Kensington Palace is best known as the home of Diana, Princess of Wales. Before that, though, it was the childhood residence of Queen Victoria. It was here that Victoria was born, grew up, and first set eyes upon Albert. Here too, she was woken very early on the morning of 20 June 1837 to be told that her uncle the king was dead, and that she was now Britain’s queen. She was just eighteen years old. In our collection at Kensington Palace we have several dresses belonging to the teen queen, and they are uniformly tiny: Victoria herself was little over 5 feet tall and at eighteen was still slim. But we’re always on the look-out for additions to our collection, and last year we greatly enjoyed buying some of Victoria’s underwear from a period much later in her life. She was still slight in height, but considerably broader round the middle. Here’s one of her shifts and a pair of divided drawers (split to make it easier to go to the loo). We’re certain that they were hers because they’re marked with her special ‘VR’ monogram, Victoria Regina.

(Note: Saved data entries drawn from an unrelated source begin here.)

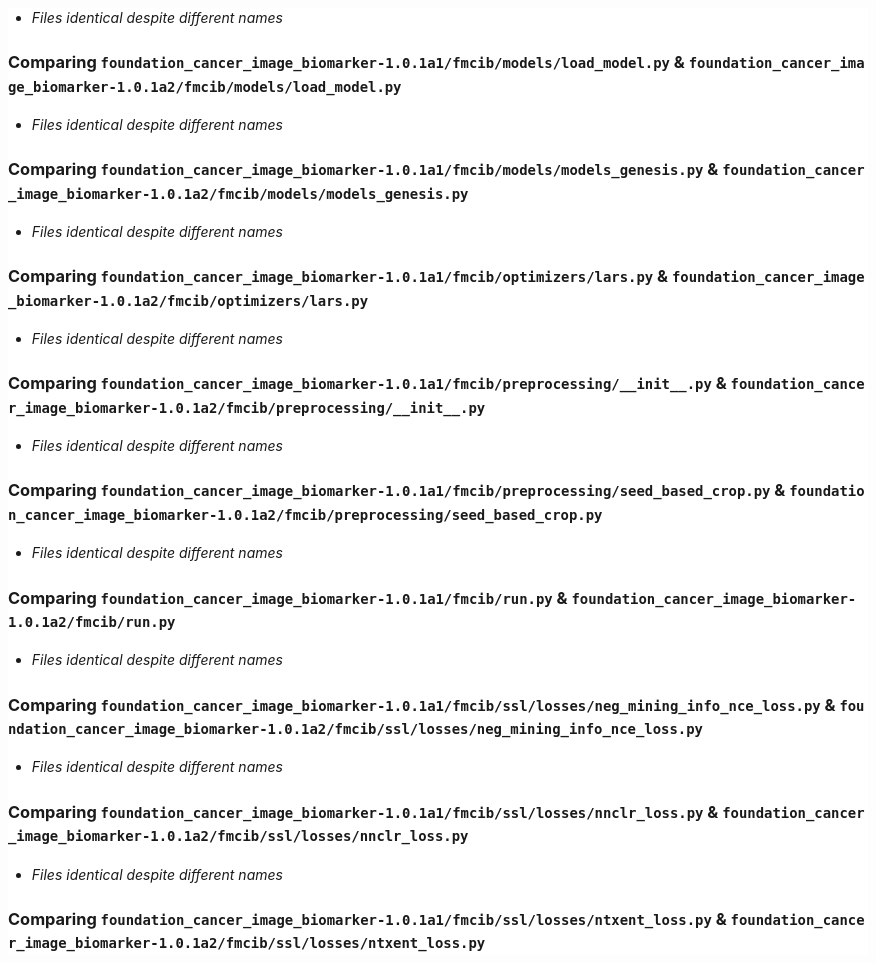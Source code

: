  * *Files identical despite different names*

### Comparing `foundation_cancer_image_biomarker-1.0.1a1/fmcib/models/load_model.py` & `foundation_cancer_image_biomarker-1.0.1a2/fmcib/models/load_model.py`

 * *Files identical despite different names*

### Comparing `foundation_cancer_image_biomarker-1.0.1a1/fmcib/models/models_genesis.py` & `foundation_cancer_image_biomarker-1.0.1a2/fmcib/models/models_genesis.py`

 * *Files identical despite different names*

### Comparing `foundation_cancer_image_biomarker-1.0.1a1/fmcib/optimizers/lars.py` & `foundation_cancer_image_biomarker-1.0.1a2/fmcib/optimizers/lars.py`

 * *Files identical despite different names*

### Comparing `foundation_cancer_image_biomarker-1.0.1a1/fmcib/preprocessing/__init__.py` & `foundation_cancer_image_biomarker-1.0.1a2/fmcib/preprocessing/__init__.py`

 * *Files identical despite different names*

### Comparing `foundation_cancer_image_biomarker-1.0.1a1/fmcib/preprocessing/seed_based_crop.py` & `foundation_cancer_image_biomarker-1.0.1a2/fmcib/preprocessing/seed_based_crop.py`

 * *Files identical despite different names*

### Comparing `foundation_cancer_image_biomarker-1.0.1a1/fmcib/run.py` & `foundation_cancer_image_biomarker-1.0.1a2/fmcib/run.py`

 * *Files identical despite different names*

### Comparing `foundation_cancer_image_biomarker-1.0.1a1/fmcib/ssl/losses/neg_mining_info_nce_loss.py` & `foundation_cancer_image_biomarker-1.0.1a2/fmcib/ssl/losses/neg_mining_info_nce_loss.py`

 * *Files identical despite different names*

### Comparing `foundation_cancer_image_biomarker-1.0.1a1/fmcib/ssl/losses/nnclr_loss.py` & `foundation_cancer_image_biomarker-1.0.1a2/fmcib/ssl/losses/nnclr_loss.py`

 * *Files identical despite different names*

### Comparing `foundation_cancer_image_biomarker-1.0.1a1/fmcib/ssl/losses/ntxent_loss.py` & `foundation_cancer_image_biomarker-1.0.1a2/fmcib/ssl/losses/ntxent_loss.py`
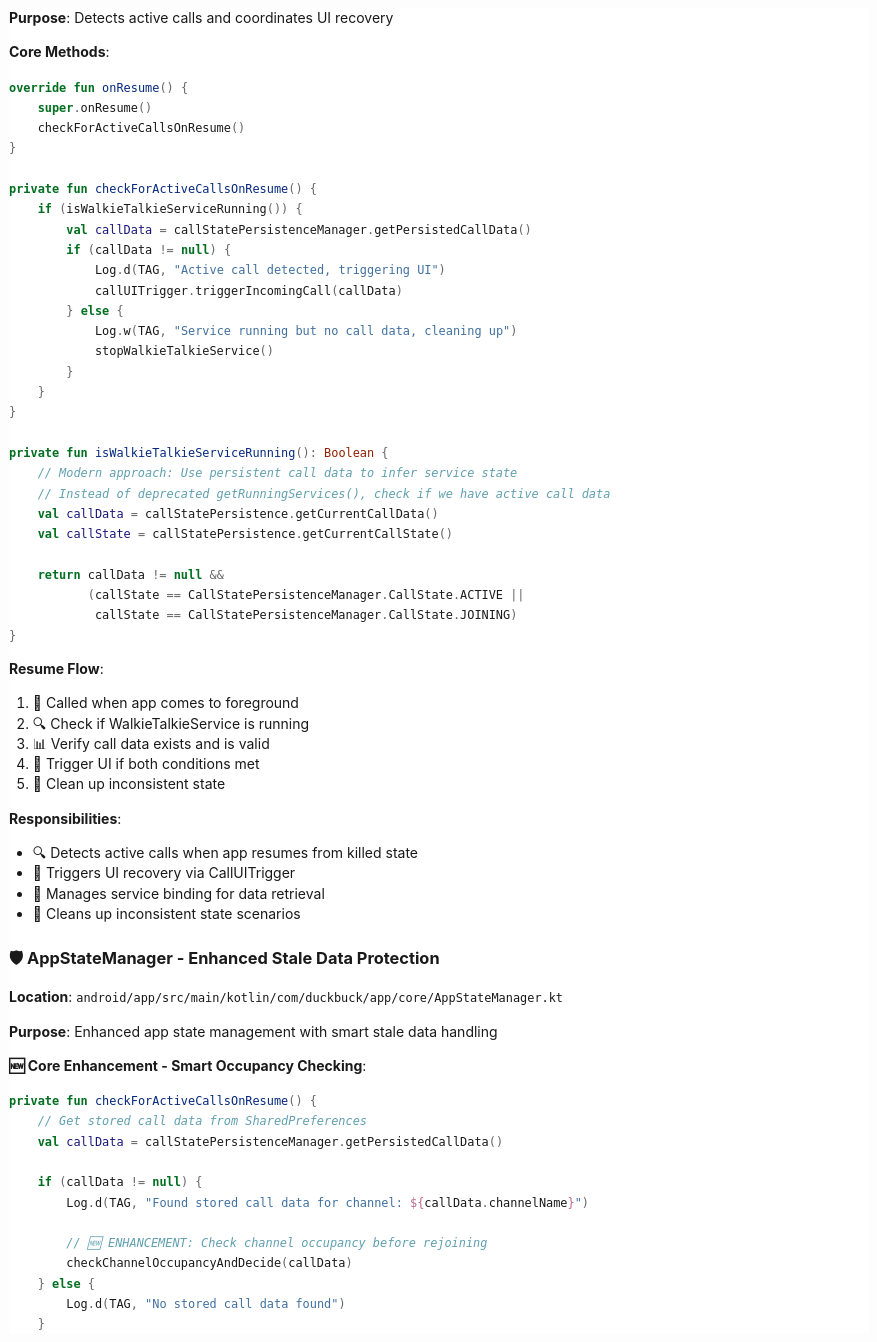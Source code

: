 **Purpose**: Detects active calls and coordinates UI recovery

**Core Methods**:
```kotlin
override fun onResume() {
    super.onResume()
    checkForActiveCallsOnResume()
}

private fun checkForActiveCallsOnResume() {
    if (isWalkieTalkieServiceRunning()) {
        val callData = callStatePersistenceManager.getPersistedCallData()
        if (callData != null) {
            Log.d(TAG, "Active call detected, triggering UI")
            callUITrigger.triggerIncomingCall(callData)
        } else {
            Log.w(TAG, "Service running but no call data, cleaning up")
            stopWalkieTalkieService()
        }
    }
}

private fun isWalkieTalkieServiceRunning(): Boolean {
    // Modern approach: Use persistent call data to infer service state
    // Instead of deprecated getRunningServices(), check if we have active call data
    val callData = callStatePersistence.getCurrentCallData()
    val callState = callStatePersistence.getCurrentCallState()
    
    return callData != null && 
           (callState == CallStatePersistenceManager.CallState.ACTIVE || 
            callState == CallStatePersistenceManager.CallState.JOINING)
}
```

**Resume Flow**:
1. 🔄 Called when app comes to foreground
2. 🔍 Check if WalkieTalkieService is running
3. 📊 Verify call data exists and is valid
4. 🚀 Trigger UI if both conditions met
5. 🧹 Clean up inconsistent state

**Responsibilities**:
- 🔍 Detects active calls when app resumes from killed state
- 🚀 Triggers UI recovery via CallUITrigger
- 🔗 Manages service binding for data retrieval
- 🧹 Cleans up inconsistent state scenarios

### 🛡️ AppStateManager - Enhanced Stale Data Protection
**Location**: `android/app/src/main/kotlin/com/duckbuck/app/core/AppStateManager.kt`

**Purpose**: Enhanced app state management with smart stale data handling

**🆕 Core Enhancement - Smart Occupancy Checking**:
```kotlin
private fun checkForActiveCallsOnResume() {
    // Get stored call data from SharedPreferences
    val callData = callStatePersistenceManager.getPersistedCallData()
    
    if (callData != null) {
        Log.d(TAG, "Found stored call data for channel: ${callData.channelName}")
        
        // 🆕 ENHANCEMENT: Check channel occupancy before rejoining
        checkChannelOccupancyAndDecide(callData)
    } else {
        Log.d(TAG, "No stored call data found")
    }
```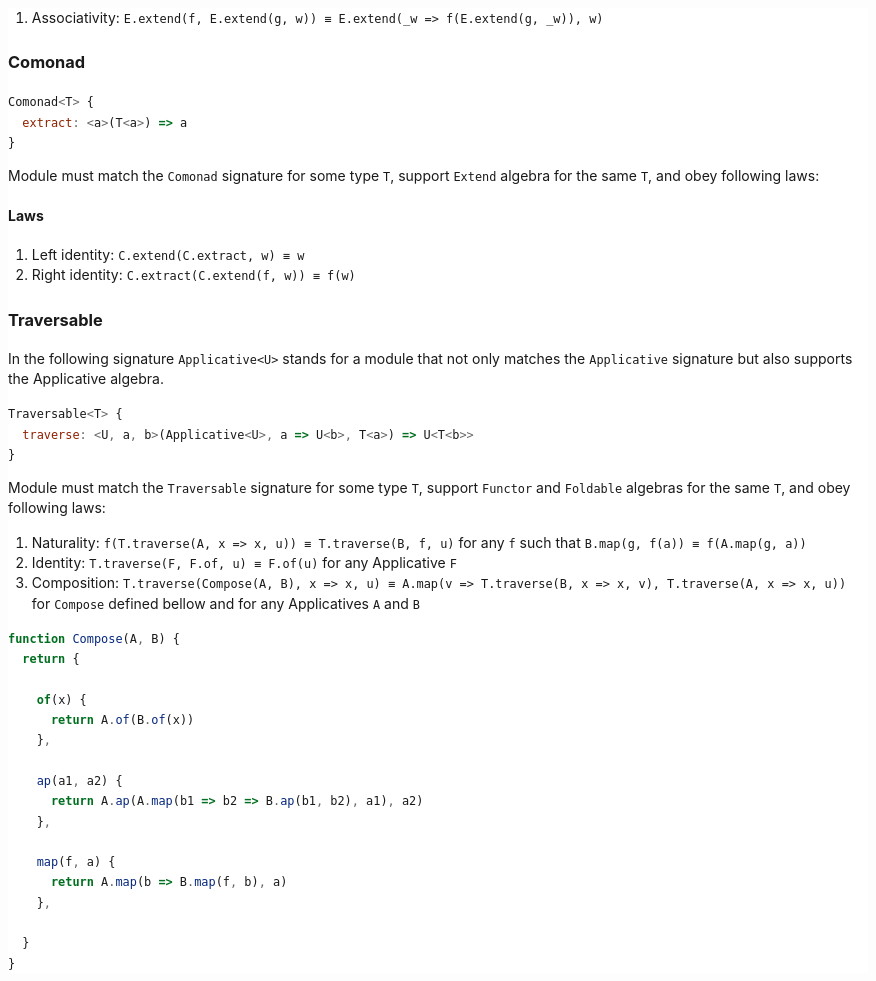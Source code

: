   1. Associativity: `E.extend(f, E.extend(g, w)) ≡ E.extend(_w => f(E.extend(g, _w)), w)`



### Comonad

```js
Comonad<T> {
  extract: <a>(T<a>) => a
}
```

Module must match the `Comonad` signature for some type `T`, support `Extend` algebra for the same `T`, and obey following laws:

#### Laws

  1. Left identity: `C.extend(C.extract, w) ≡ w`
  1. Right identity: `C.extract(C.extend(f, w)) ≡ f(w)`



### Traversable

In the following signature `Applicative<U>` stands for a module that not only matches the `Applicative` signature but also supports the Applicative algebra.

```js
Traversable<T> {
  traverse: <U, a, b>(Applicative<U>, a => U<b>, T<a>) => U<T<b>>
}
```

Module must match the `Traversable` signature for some type `T`, support `Functor` and `Foldable` algebras for the same `T`, and obey following laws:

  1. Naturality: `f(T.traverse(A, x => x, u)) ≡ T.traverse(B, f, u)` for any `f` such that `B.map(g, f(a)) ≡ f(A.map(g, a))`
  2. Identity: `T.traverse(F, F.of, u) ≡ F.of(u)` for any Applicative `F`
  3. Composition: `T.traverse(Compose(A, B), x => x, u) ≡ A.map(v => T.traverse(B, x => x, v), T.traverse(A, x => x, u))` for `Compose` defined bellow and for any Applicatives `A` and `B`

```js
function Compose(A, B) {
  return {

    of(x) {
      return A.of(B.of(x))
    },

    ap(a1, a2) {
      return A.ap(A.map(b1 => b2 => B.ap(b1, b2), a1), a2)
    },

    map(f, a) {
      return A.map(b => B.map(f, b), a)
    },

  }
}
```
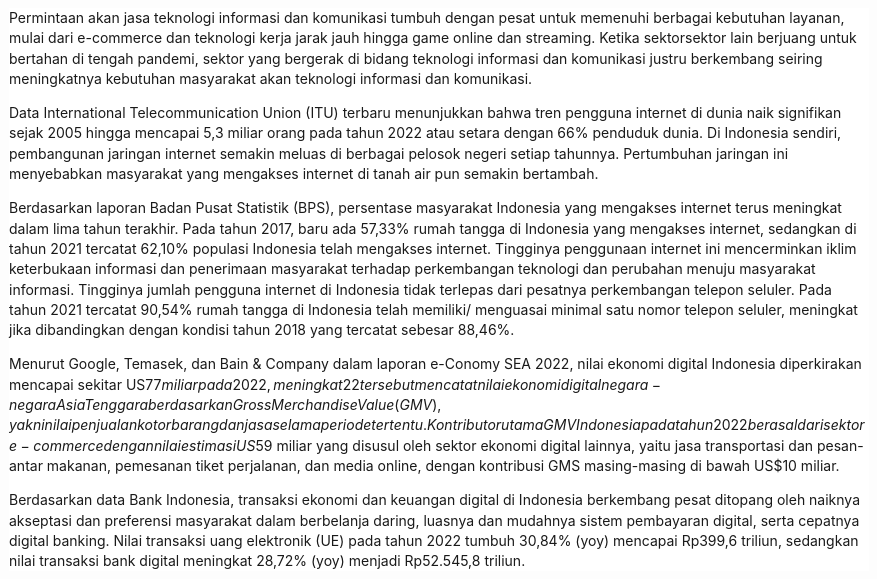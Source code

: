 Permintaan akan jasa teknologi informasi dan komunikasi
tumbuh dengan pesat untuk memenuhi berbagai kebutuhan
layanan, mulai dari e-commerce dan teknologi kerja jarak
jauh hingga game online dan streaming. Ketika sektorsektor lain berjuang untuk bertahan di tengah pandemi,
sektor yang bergerak di bidang teknologi informasi dan
komunikasi justru berkembang seiring meningkatnya
kebutuhan masyarakat akan teknologi informasi dan
komunikasi.

Data International Telecommunication Union (ITU) terbaru
menunjukkan bahwa tren pengguna internet di dunia naik
signifikan sejak 2005 hingga mencapai 5,3 miliar orang
pada tahun 2022 atau setara dengan 66% penduduk
dunia. Di Indonesia sendiri, pembangunan jaringan internet
semakin meluas di berbagai pelosok negeri setiap tahunnya.
Pertumbuhan jaringan ini menyebabkan masyarakat yang
mengakses internet di tanah air pun semakin bertambah.

Berdasarkan laporan Badan Pusat Statistik (BPS),
persentase masyarakat Indonesia yang mengakses internet
terus meningkat dalam lima tahun terakhir. Pada tahun 2017,
baru ada 57,33% rumah tangga di Indonesia yang mengakses
internet, sedangkan di tahun 2021 tercatat 62,10% populasi
Indonesia telah mengakses internet. Tingginya penggunaan
internet ini mencerminkan iklim keterbukaan informasi dan
penerimaan masyarakat terhadap perkembangan teknologi
dan perubahan menuju masyarakat informasi. Tingginya
jumlah pengguna internet di Indonesia tidak terlepas dari
pesatnya perkembangan telepon seluler. Pada tahun 2021
tercatat 90,54% rumah tangga di Indonesia telah memiliki/
menguasai minimal satu nomor telepon seluler, meningkat
jika dibandingkan dengan kondisi tahun 2018 yang tercatat
sebesar 88,46%.

Menurut Google, Temasek, dan Bain & Company dalam
laporan e-Conomy SEA 2022, nilai ekonomi digital
Indonesia diperkirakan mencapai sekitar US$77 miliar pada
2022, meningkat 22% dari tahun sebelumnya. Laporan
tersebut mencatat nilai ekonomi digital negara-negara Asia
Tenggara berdasarkan Gross Merchandise Value (GMV),
yakni nilai penjualan kotor barang dan jasa selama periode
tertentu. Kontributor utama GMV Indonesia pada tahun
2022 berasal dari sektor e-commerce dengan nilai estimasi
US$59 miliar yang disusul oleh sektor ekonomi digital
lainnya, yaitu jasa transportasi dan pesan-antar makanan,
pemesanan tiket perjalanan, dan media online, dengan
kontribusi GMS masing-masing di bawah US$10 miliar.

Berdasarkan data Bank Indonesia, transaksi ekonomi
dan keuangan digital di Indonesia berkembang pesat
ditopang oleh naiknya akseptasi dan preferensi masyarakat
dalam berbelanja daring, luasnya dan mudahnya sistem
pembayaran digital, serta cepatnya digital banking. Nilai
transaksi uang elektronik (UE) pada tahun 2022 tumbuh
30,84% (yoy) mencapai Rp399,6 triliun, sedangkan nilai
transaksi bank digital meningkat 28,72% (yoy) menjadi
Rp52.545,8 triliun.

Hampton Court Palace will always be associated with King Henry VIII. He used this pleasure palace for hunting, parties and honeymoons. In 2009, while carrying out an archaeological excavation in the first courtyard of the palace, we discovered the remains of a Tudor fountain. Instantly curatorial brains started whirring, and plans were put in place to create a modern fountain for our visitors to see. But rather than re-instating the rather boring and functional fountain that we’d dug up, we decided instead to re-create the famous fountain constructed in a field near Calais in 1520 for a great party attended by Henry VIII of England and Francis I of France. To celebrate the meeting of the two kings, a fountain freely flowed with both red and white wine for all comers to help themselves. Our new fountain, a closely-researched replica, also supplies wine, but today it costs £3.50 a glass.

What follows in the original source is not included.